I spent a portion of November finishing up essays in Wendell Berry’s What Are People For? Near the end was a couple of lines about farms and the land, distinguishing between “a farm” and “any farm” and developing a love for nature and place. As Berry tends to do, his thinking is poetic and prosaic.

Farming by the measure of nature, which is to say the nature of the particular place, means that farmers must tend farms that they know and love, farms small enough to know and love, using tools and methods that they know and love, in the company of neighbors that they know and love.

In recent years, our society has been required to think again of the issues of the use and abuse of human beings. We understand, for instance, that the inability to distinguish between a particular woman and any woman is a condition predisposing to abuse. It is time that we learn to apply the same understanding to our country. The inability to distinguish between a farm and any farm is a condition predisposing to abuse, and abuse has been the result. Rape, indeed, has been the result, and we have seen that we are not exempt from the damage we have inflicted. Now we must think of marriage.

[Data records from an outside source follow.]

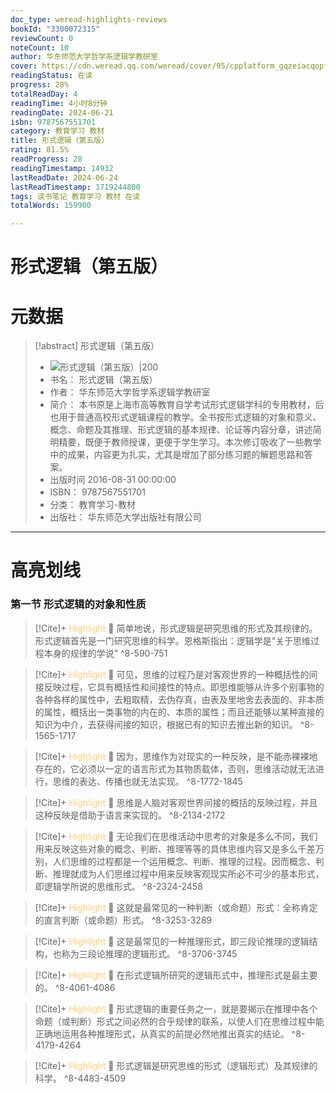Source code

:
 ```yaml
---
doc_type: weread-highlights-reviews
bookId: "3300072315"
reviewCount: 0
noteCount: 10
author: 华东师范大学哲学系逻辑学教研室
cover: https://cdn.weread.qq.com/weread/cover/95/cpplatform_gqzeiacqopfnshlvk8vvbv/t7_cpplatform_gqzeiacqopfnshlvk8vvbv1695712312.jpg
readingStatus: 在读
progress: 28%
totalReadDay: 4
readingTime: 4小时8分钟
readingDate: 2024-06-21
isbn: 9787567551701
category: 教育学习 教材
title: 形式逻辑（第五版）
rating: 81.5%
readProgress: 28
readingTimestamp: 14932
lastReadDate: 2024-06-24
lastReadTimestamp: 1719244800
tags: 读书笔记 教育学习 教材 在读
totalWords: 159900

---
```


# 形式逻辑（第五版）

# 元数据
> [!abstract] 形式逻辑（第五版）
> - ![ 形式逻辑（第五版）|200](https://cdn.weread.qq.com/weread/cover/95/cpplatform_gqzeiacqopfnshlvk8vvbv/t7_cpplatform_gqzeiacqopfnshlvk8vvbv1695712312.jpg)
> - 书名： 形式逻辑（第五版）
> - 作者： 华东师范大学哲学系逻辑学教研室
> - 简介： 本书原是上海市高等教育自学考试形式逻辑学科的专用教材，后也用于普通高校形式逻辑课程的教学。全书按形式逻辑的对象和意义、概念、命题及其推理、形式逻辑的基本规律、论证等内容分章，讲述简明精要，既便于教师授课，更便于学生学习。本次修订吸收了一些教学中的成果，内容更为扎实，尤其是增加了部分练习题的解题思路和答案。
> - 出版时间 2016-08-31 00:00:00
> - ISBN： 9787567551701
> - 分类： 教育学习-教材
> - 出版社： 华东师范大学出版社有限公司



---

# 高亮划线

### 第一节 形式逻辑的对象和性质

> [!Cite]+ <span style="color: #ffce78;">Highlight</span>
> 📌 简单地说，形式逻辑是研究思维的形式及其规律的。形式逻辑首先是一门研究思维的科学。恩格斯指出：逻辑学是“关于思维过程本身的规律的学说”
> ^8-590-751

> [!Cite]+ <span style="color: #ffce78;">Highlight</span>
> 📌 可见，思维的过程乃是对客观世界的一种概括性的间接反映过程，它具有概括性和间接性的特点。即思维能够从许多个别事物的各种各样的属性中，去粗取精，去伪存真，由表及里地舍去表面的、非本质的属性，概括出一类事物的内在的、本质的属性；而且还能够以某种直接的知识为中介，去获得间接的知识，根据已有的知识去推出新的知识。
> ^8-1565-1717

> [!Cite]+ <span style="color: #ffce78;">Highlight</span>
> 📌 因为，思维作为对现实的一种反映，是不能赤裸裸地存在的，它必须以一定的语言形式为其物质载体，否则，思维活动就无法进行，思维的表达、传播也就无法实现。
> ^8-1772-1845

> [!Cite]+ <span style="color: #ffce78;">Highlight</span>
> 📌 思维是人脑对客观世界间接的概括的反映过程，并且这种反映是借助于语言来实现的。
> ^8-2134-2172

> [!Cite]+ <span style="color: #ffce78;">Highlight</span>
> 📌 无论我们在思维活动中思考的对象是多么不同，我们用来反映这些对象的概念、判断、推理等等的具体思维内容又是多么千差万别，人们思维的过程都是一个运用概念、判断、推理的过程。因而概念、判断、推理就成为人们思维过程中用来反映客观现实所必不可少的基本形式，即逻辑学所说的思维形式。
> ^8-2324-2458

> [!Cite]+ <span style="color: #ffce78;">Highlight</span>
> 📌 这就是最常见的一种判断（或命题）形式：全称肯定的直言判断（或命题）形式。
> ^8-3253-3289

> [!Cite]+ <span style="color: #ffce78;">Highlight</span>
> 📌 这是最常见的一种推理形式，即三段论推理的逻辑结构，也称为三段论推理的逻辑形式。
> ^8-3706-3745

> [!Cite]+ <span style="color: #ffce78;">Highlight</span>
> 📌 在形式逻辑所研究的逻辑形式中，推理形式是最主要的。
> ^8-4061-4086

> [!Cite]+ <span style="color: #ffce78;">Highlight</span>
> 📌 形式逻辑的重要任务之一，就是要揭示在推理中各个命题（或判断）形式之间必然的合乎规律的联系，以使人们在思维过程中能正确地运用各种推理形式，从真实的前提必然地推出真实的结论。
> ^8-4179-4264

> [!Cite]+ <span style="color: #ffce78;">Highlight</span>
> 📌 形式逻辑是研究思维的形式（逻辑形式）及其规律的科学。
> ^8-4483-4509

Berry wrote this in the late 1980s, but the rules still apply today.

This got me thinking about digital goods like websites and how we might do well to treat websites as localized farms, developed by people who know their tools and care about the place. That we need to understand the methods of what we do and have respect for our visitors (our “neighbors”).

The other day, I spoke with someone who put together a Canva site for a Black Friday promotion. Except the buttons didn’t work and the page did several unexpected things once loaded, like bringing a flashing neon “Black Friday” video full screen. It’s hard not to count this as a “disaster.” People loading this thing could do nothing, so they did nothing. And what they could do was unintended.

The owner said he hated every minute of putting it together, but it was easier than his Wix site and he could use “all the same flyers and stuff I already made” just by “resizing a few things” for his website.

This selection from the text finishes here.